January 22, 2009
Most folks think that the 2008 election was unusually long, but those of us who study American political history know that it was nothing compared to the 1828 grudge-match election between incumbent John Quincy Adams and Andrew Jackson. Jackson had won the popular vote in 1824, but not the Electoral College, which threw the election into the hands of the House of Representatives. Speaker of the House Henry Clay used his political capital to swing the presidency over to John Quincy Adams despite the fact that his home state of Kentucky was the only state in the Union to instruct its Representatives how to vote and it specifically asked Clay to vote for Jackson. But, Clay was the "Judas of the West" who had betrayed the will of the people in exchange for the office of Secretary of State. Jackson's home state of Tennessee re-nominated him for president almost as soon as JQA was inaugurated and Jackson spent the next four years attacking Clay and Adams, building a nationwide coalition of voters (with help from Martin Van Buren), and defending himself from the dirty smear campaign organized by Clay.
Jackson's organization paid off: this time he swept the Electoral College 178 to 83. Jackson was able to achieve his victory by taking advantage of the recent changes in suffrage laws and organizing the new (white, male) voters into Democratic partisans. While only 365,833 citizens had cast their vote in 1824, Jackson's campaign efforts lead 1,148,018 citizens to cast their vote in 1828. It's largely because of the dramatic increase in voter turnout that we often think of the election of 1828 as ushering in a new "era of the common man." Yet, while today we celebrate the rise of Jacksonian Democracy, the increase in political participation filled some members of the traditional elite with dread in 1828.
“My opinion is," wrote Daniel Webster as Jackson and his supporters made their way to Washington D.C. for his March 4, 1829 inauguration, "that when he comes he will bring a breeze with him. Which way it will blow, I cannot tell. My fear is stronger than my hope." When Webster saw the deluge of hungry supporters who crammed into Washington and--if we can believe the accounts of the traditional Washington elite--nearly destroyed the White House, then he knew that his worst fears had materialized and Jackson had brought the mob with him to govern.
What's all this got to do with President Obama's inauguration on Tuesday? Obviously the Democratic Party of Andrew Jackson and the Democratic Party of Barack Obama are not the same. Indeed, if Jackson had had his way, then there would have never been anything like a Barack Obama in American politics at all. Yet, there are the obvious parallels about the contentious election, the long and bitter campaign, and the dramatic increase in voter turnout. The democratic masses certainly deluged Washington, D.C. on Tuesday to witness history and take their place next to their hero's side, but I was thinking of something else: partisanship.

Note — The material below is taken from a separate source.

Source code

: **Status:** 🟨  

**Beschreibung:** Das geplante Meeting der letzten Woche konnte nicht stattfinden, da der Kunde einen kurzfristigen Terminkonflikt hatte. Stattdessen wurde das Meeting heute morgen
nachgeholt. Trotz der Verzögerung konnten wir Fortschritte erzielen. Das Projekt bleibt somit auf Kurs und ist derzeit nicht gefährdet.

Of note in Obama's campaign, transition, and the first few hours in office is his professed desire to end politics as usual, to end partisanship, to end blind decision making based solely upon ideology and to take good ideas from wherever they might come. In other words, one way to think about what Barack Obama has been up to for the last two years is to say that he was trying to reverse the partisanship introduced into American politics by Andrew Jackson. Jackson used partisanship to rally the common man to support his candidacy while Obama used anti-partisanship to do the same thing. The results were the same: in both instances the nation rallied to support their hero and rushed to Washington to take part in the Inauguration.
In both instances the people viewed the triumph of the party as their own personal triumph.
President Jackson did little to empower the people, nor did the nation become a democracy with the rise of Jacksonian democracy. Andrew Jackson enabled partisanship, not democracy. Therefore, Barack Obama's election might have finally reversed Andrew Jackson's: Obama may have turned Americans from partisans back to citizens. We will have to wait and see whether or not President Obama encourages active citizenship, I for one, am hopeful that the Age of Jackson is finally over.